Instructions to follow
The lines to repeat are those below from the one containing "## Return Values" down to the one containing "sample return values.", both included; reproduce them exactly and nothing else.

▬▬▬▬▬▬

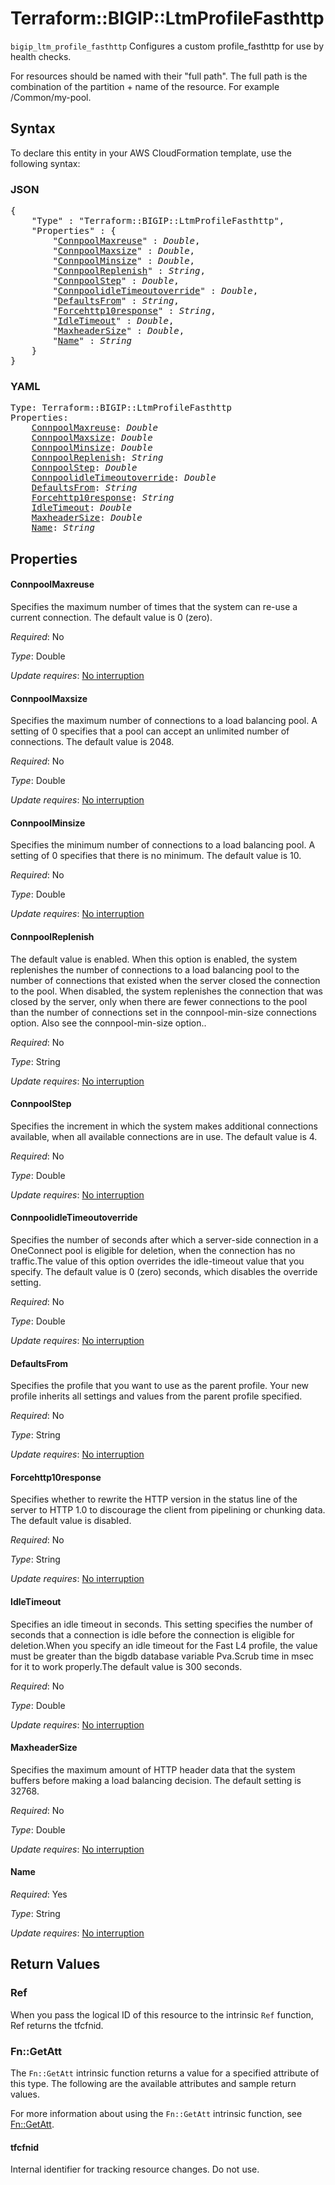 # Terraform::BIGIP::LtmProfileFasthttp

`bigip_ltm_profile_fasthttp` Configures a custom profile_fasthttp for use by health checks.

For resources should be named with their "full path". The full path is the combination of the partition + name of the resource. For example /Common/my-pool.

## Syntax

To declare this entity in your AWS CloudFormation template, use the following syntax:

### JSON

<pre>
{
    "Type" : "Terraform::BIGIP::LtmProfileFasthttp",
    "Properties" : {
        "<a href="#connpoolmaxreuse" title="ConnpoolMaxreuse">ConnpoolMaxreuse</a>" : <i>Double</i>,
        "<a href="#connpoolmaxsize" title="ConnpoolMaxsize">ConnpoolMaxsize</a>" : <i>Double</i>,
        "<a href="#connpoolminsize" title="ConnpoolMinsize">ConnpoolMinsize</a>" : <i>Double</i>,
        "<a href="#connpoolreplenish" title="ConnpoolReplenish">ConnpoolReplenish</a>" : <i>String</i>,
        "<a href="#connpoolstep" title="ConnpoolStep">ConnpoolStep</a>" : <i>Double</i>,
        "<a href="#connpoolidletimeoutoverride" title="ConnpoolidleTimeoutoverride">ConnpoolidleTimeoutoverride</a>" : <i>Double</i>,
        "<a href="#defaultsfrom" title="DefaultsFrom">DefaultsFrom</a>" : <i>String</i>,
        "<a href="#forcehttp10response" title="Forcehttp10response">Forcehttp10response</a>" : <i>String</i>,
        "<a href="#idletimeout" title="IdleTimeout">IdleTimeout</a>" : <i>Double</i>,
        "<a href="#maxheadersize" title="MaxheaderSize">MaxheaderSize</a>" : <i>Double</i>,
        "<a href="#name" title="Name">Name</a>" : <i>String</i>
    }
}
</pre>

### YAML

<pre>
Type: Terraform::BIGIP::LtmProfileFasthttp
Properties:
    <a href="#connpoolmaxreuse" title="ConnpoolMaxreuse">ConnpoolMaxreuse</a>: <i>Double</i>
    <a href="#connpoolmaxsize" title="ConnpoolMaxsize">ConnpoolMaxsize</a>: <i>Double</i>
    <a href="#connpoolminsize" title="ConnpoolMinsize">ConnpoolMinsize</a>: <i>Double</i>
    <a href="#connpoolreplenish" title="ConnpoolReplenish">ConnpoolReplenish</a>: <i>String</i>
    <a href="#connpoolstep" title="ConnpoolStep">ConnpoolStep</a>: <i>Double</i>
    <a href="#connpoolidletimeoutoverride" title="ConnpoolidleTimeoutoverride">ConnpoolidleTimeoutoverride</a>: <i>Double</i>
    <a href="#defaultsfrom" title="DefaultsFrom">DefaultsFrom</a>: <i>String</i>
    <a href="#forcehttp10response" title="Forcehttp10response">Forcehttp10response</a>: <i>String</i>
    <a href="#idletimeout" title="IdleTimeout">IdleTimeout</a>: <i>Double</i>
    <a href="#maxheadersize" title="MaxheaderSize">MaxheaderSize</a>: <i>Double</i>
    <a href="#name" title="Name">Name</a>: <i>String</i>
</pre>

## Properties

#### ConnpoolMaxreuse

Specifies the maximum number of times that the system can re-use a current connection. The default value is 0 (zero).

_Required_: No

_Type_: Double

_Update requires_: [No interruption](https://docs.aws.amazon.com/AWSCloudFormation/latest/UserGuide/using-cfn-updating-stacks-update-behaviors.html#update-no-interrupt)

#### ConnpoolMaxsize

Specifies the maximum number of connections to a load balancing pool. A setting of 0 specifies that a pool can accept an unlimited number of connections. The default value is 2048.

_Required_: No

_Type_: Double

_Update requires_: [No interruption](https://docs.aws.amazon.com/AWSCloudFormation/latest/UserGuide/using-cfn-updating-stacks-update-behaviors.html#update-no-interrupt)

#### ConnpoolMinsize

Specifies the minimum number of connections to a load balancing pool. A setting of 0 specifies that there is no minimum. The default value is 10.

_Required_: No

_Type_: Double

_Update requires_: [No interruption](https://docs.aws.amazon.com/AWSCloudFormation/latest/UserGuide/using-cfn-updating-stacks-update-behaviors.html#update-no-interrupt)

#### ConnpoolReplenish

The default value is enabled. When this option is enabled, the system replenishes the number of connections to a load balancing pool to the number of connections that existed when the server closed the connection to the pool. When disabled, the system replenishes the connection that was closed by the server, only when there are fewer connections to the pool than the number of connections set in the connpool-min-size connections option. Also see the connpool-min-size option..

_Required_: No

_Type_: String

_Update requires_: [No interruption](https://docs.aws.amazon.com/AWSCloudFormation/latest/UserGuide/using-cfn-updating-stacks-update-behaviors.html#update-no-interrupt)

#### ConnpoolStep

Specifies the increment in which the system makes additional connections available, when all available connections are in use. The default value is 4.

_Required_: No

_Type_: Double

_Update requires_: [No interruption](https://docs.aws.amazon.com/AWSCloudFormation/latest/UserGuide/using-cfn-updating-stacks-update-behaviors.html#update-no-interrupt)

#### ConnpoolidleTimeoutoverride

Specifies the number of seconds after which a server-side connection in a OneConnect pool is eligible for deletion, when the connection has no traffic.The value of this option overrides the idle-timeout value that you specify. The default value is 0 (zero) seconds, which disables the override setting.

_Required_: No

_Type_: Double

_Update requires_: [No interruption](https://docs.aws.amazon.com/AWSCloudFormation/latest/UserGuide/using-cfn-updating-stacks-update-behaviors.html#update-no-interrupt)

#### DefaultsFrom

Specifies the profile that you want to use as the parent profile. Your new profile inherits all settings and values from the parent profile specified.

_Required_: No

_Type_: String

_Update requires_: [No interruption](https://docs.aws.amazon.com/AWSCloudFormation/latest/UserGuide/using-cfn-updating-stacks-update-behaviors.html#update-no-interrupt)

#### Forcehttp10response

Specifies whether to rewrite the HTTP version in the status line of the server to HTTP 1.0 to discourage the client from pipelining or chunking data. The default value is disabled.

_Required_: No

_Type_: String

_Update requires_: [No interruption](https://docs.aws.amazon.com/AWSCloudFormation/latest/UserGuide/using-cfn-updating-stacks-update-behaviors.html#update-no-interrupt)

#### IdleTimeout

Specifies an idle timeout in seconds. This setting specifies the number of seconds that a connection is idle before the connection is eligible for deletion.When you specify an idle timeout for the Fast L4 profile, the value must be greater than the bigdb database variable Pva.Scrub time in msec for it to work properly.The default value is 300 seconds.

_Required_: No

_Type_: Double

_Update requires_: [No interruption](https://docs.aws.amazon.com/AWSCloudFormation/latest/UserGuide/using-cfn-updating-stacks-update-behaviors.html#update-no-interrupt)

#### MaxheaderSize

Specifies the maximum amount of HTTP header data that the system buffers before making a load balancing decision. The default setting is 32768.

_Required_: No

_Type_: Double

_Update requires_: [No interruption](https://docs.aws.amazon.com/AWSCloudFormation/latest/UserGuide/using-cfn-updating-stacks-update-behaviors.html#update-no-interrupt)

#### Name

_Required_: Yes

_Type_: String

_Update requires_: [No interruption](https://docs.aws.amazon.com/AWSCloudFormation/latest/UserGuide/using-cfn-updating-stacks-update-behaviors.html#update-no-interrupt)

## Return Values

### Ref

When you pass the logical ID of this resource to the intrinsic `Ref` function, Ref returns the tfcfnid.

### Fn::GetAtt

The `Fn::GetAtt` intrinsic function returns a value for a specified attribute of this type. The following are the available attributes and sample return values.

For more information about using the `Fn::GetAtt` intrinsic function, see [Fn::GetAtt](https://docs.aws.amazon.com/AWSCloudFormation/latest/UserGuide/intrinsic-function-reference-getatt.html).

#### tfcfnid

Internal identifier for tracking resource changes. Do not use.

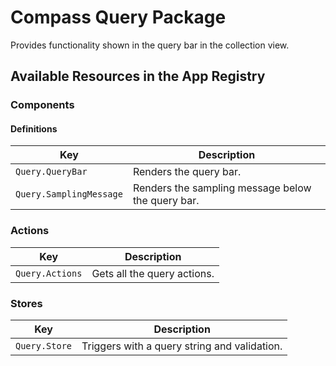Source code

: # Compass Query Package

Provides functionality shown in the query bar in the collection view.

## Available Resources in the App Registry

### Components

#### Definitions

| Key                     | Description                                       |
|-------------------------|---------------------------------------------------|
| `Query.QueryBar`        | Renders the query bar.                            |
| `Query.SamplingMessage` | Renders the sampling message below the query bar. |

### Actions

| Key             | Description                 |
|-----------------|-----------------------------|
| `Query.Actions` | Gets all the query actions. |

### Stores

| Key           | Description                                  |
|---------------|----------------------------------------------|
| `Query.Store` | Triggers with a query string and validation. |
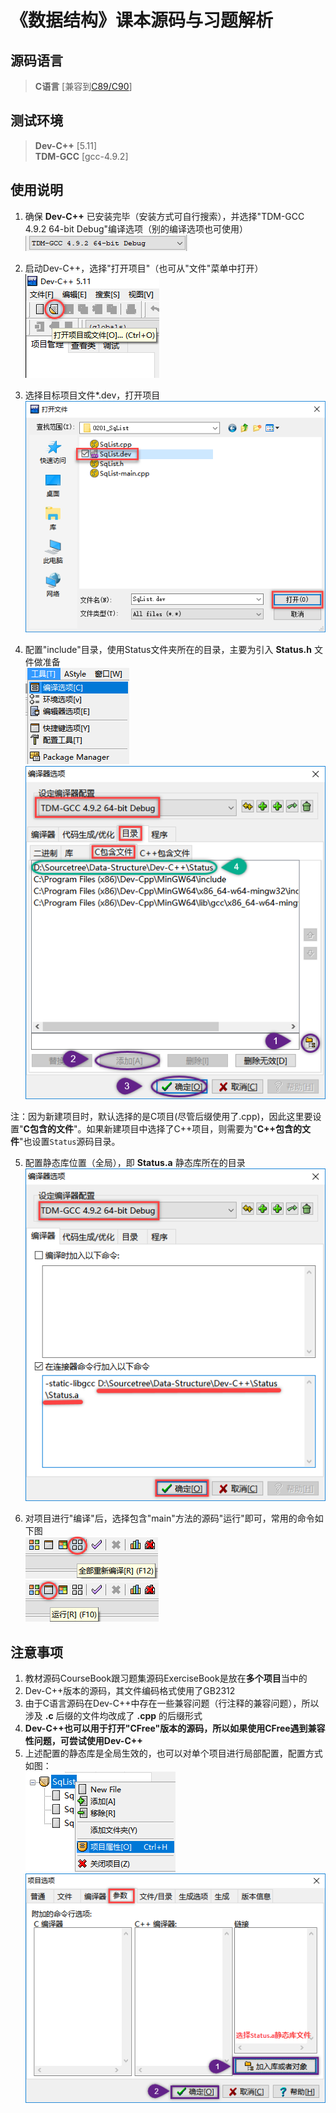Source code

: # 《数据结构》课本源码与习题解析

## 源码语言

> **C语言** [兼容到[C89/C90](https://baike.baidu.com/item/c89/22224985?fr=aladdin)]    

## 测试环境

> **Dev-C++** [5.11]    
> **TDM-GCC** [gcc-4.9.2]    

## 使用说明

1. 确保 **Dev-C++** 已安装完毕（安装方式可自行搜索），并选择"TDM-GCC 4.9.2 64-bit Debug"编译选项（别的编译选项也可使用）    
![DEV00](image/DEV00.png)

2. 启动Dev-C++，选择"打开项目"（也可从"文件"菜单中打开）    
![DEV01](image/DEV01.png)

3. 选择目标项目文件*.dev，打开项目    
![DEV02](image/DEV02.png)

4. 配置"include"目录，使用Status文件夹所在的目录，主要为引入 **Status.h** 文件做准备    
![DEV03](image/DEV03.png)    
![DEV04](image/DEV04.png)    

注：因为新建项目时，默认选择的是C项目(尽管后缀使用了.cpp)，因此这里要设置"**C包含的文件**"。如果新建项目中选择了C++项目，则需要为"**C++包含的文件**"也设置`Status`源码目录。    

5. 配置静态库位置（全局），即 **Status.a** 静态库所在的目录    
![DEV05](image/DEV05.png)    

6. 对项目进行"编译"后，选择包含"main"方法的源码"运行"即可，常用的命令如下图    
![DEV06](image/DEV06.png)    
![DEV07](image/DEV07.png)    

## 注意事项

1. 教材源码CourseBook跟习题集源码ExerciseBook是放在**多个项目**当中的    
2. Dev-C++版本的源码，其文件编码格式使用了GB2312    
3. 由于C语言源码在Dev-C++中存在一些兼容问题（行注释的兼容问题），所以涉及 **.c** 后缀的文件均改成了 **.cpp** 的后缀形式    
4. **Dev-C++也可以用于打开"CFree"版本的源码，所以如果使用CFree遇到兼容性问题，可尝试使用Dev-C++**    
5. 上述配置的静态库是全局生效的，也可以对单个项目进行局部配置，配置方式如图：    
![DEV08](image/DEV08.png)    
![DEV09](image/DEV09.png)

▬▬▬▬▬▬

Answer box
## Return Values

### Ref

When you pass the logical ID of this resource to the intrinsic `Ref` function, Ref returns the tfcfnid.

### Fn::GetAtt

The `Fn::GetAtt` intrinsic function returns a value for a specified attribute of this type. The following are the available attributes and sample return values.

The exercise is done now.